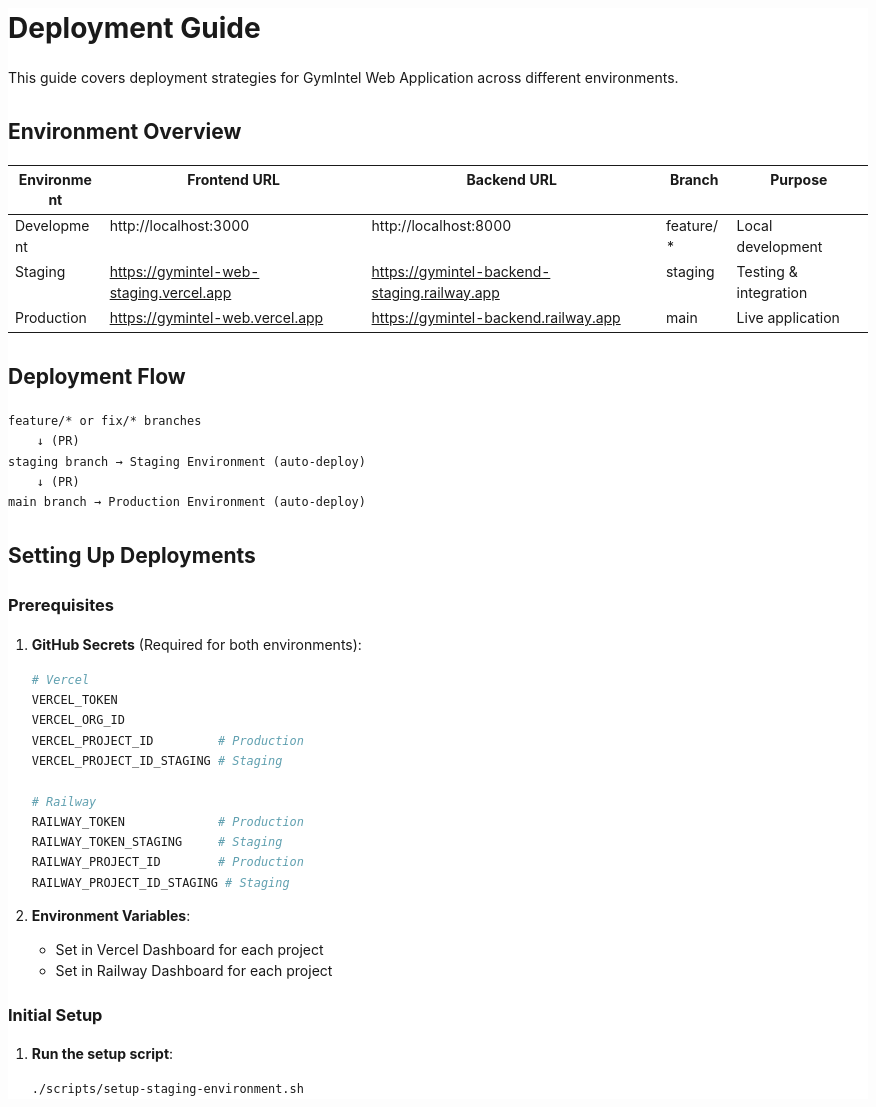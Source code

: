 # Deployment Guide

This guide covers deployment strategies for GymIntel Web Application across different environments.

## Environment Overview

| Environment | Frontend URL | Backend URL | Branch | Purpose |
|------------|--------------|-------------|--------|---------|
| Development | http://localhost:3000 | http://localhost:8000 | feature/* | Local development |
| Staging | https://gymintel-web-staging.vercel.app | https://gymintel-backend-staging.railway.app | staging | Testing & integration |
| Production | https://gymintel-web.vercel.app | https://gymintel-backend.railway.app | main | Live application |

## Deployment Flow

```mermaid
feature/* or fix/* branches
    ↓ (PR)
staging branch → Staging Environment (auto-deploy)
    ↓ (PR)
main branch → Production Environment (auto-deploy)
```

## Setting Up Deployments

### Prerequisites

1. **GitHub Secrets** (Required for both environments):
   ```bash
   # Vercel
   VERCEL_TOKEN
   VERCEL_ORG_ID
   VERCEL_PROJECT_ID         # Production
   VERCEL_PROJECT_ID_STAGING # Staging

   # Railway
   RAILWAY_TOKEN             # Production
   RAILWAY_TOKEN_STAGING     # Staging
   RAILWAY_PROJECT_ID        # Production
   RAILWAY_PROJECT_ID_STAGING # Staging
   ```

2. **Environment Variables**:
   - Set in Vercel Dashboard for each project
   - Set in Railway Dashboard for each project

### Initial Setup

1. **Run the setup script**:
   ```bash
   ./scripts/setup-staging-environment.sh
   ```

WHAT NEEDS TO BE DONE
Print exactly, and only, the lines of the material above that run from the one containing "## Setting Up Deployments" through its last line.

SOLUTION BELOW
## Setting Up Deployments

### Prerequisites

1. **GitHub Secrets** (Required for both environments):
   ```bash
   # Vercel
   VERCEL_TOKEN
   VERCEL_ORG_ID
   VERCEL_PROJECT_ID         # Production
   VERCEL_PROJECT_ID_STAGING # Staging

   # Railway
   RAILWAY_TOKEN             # Production
   RAILWAY_TOKEN_STAGING     # Staging
   RAILWAY_PROJECT_ID        # Production
   RAILWAY_PROJECT_ID_STAGING # Staging
   ```

2. **Environment Variables**:
   - Set in Vercel Dashboard for each project
   - Set in Railway Dashboard for each project

### Initial Setup

1. **Run the setup script**:
   ```bash
   ./scripts/setup-staging-environment.sh
   ```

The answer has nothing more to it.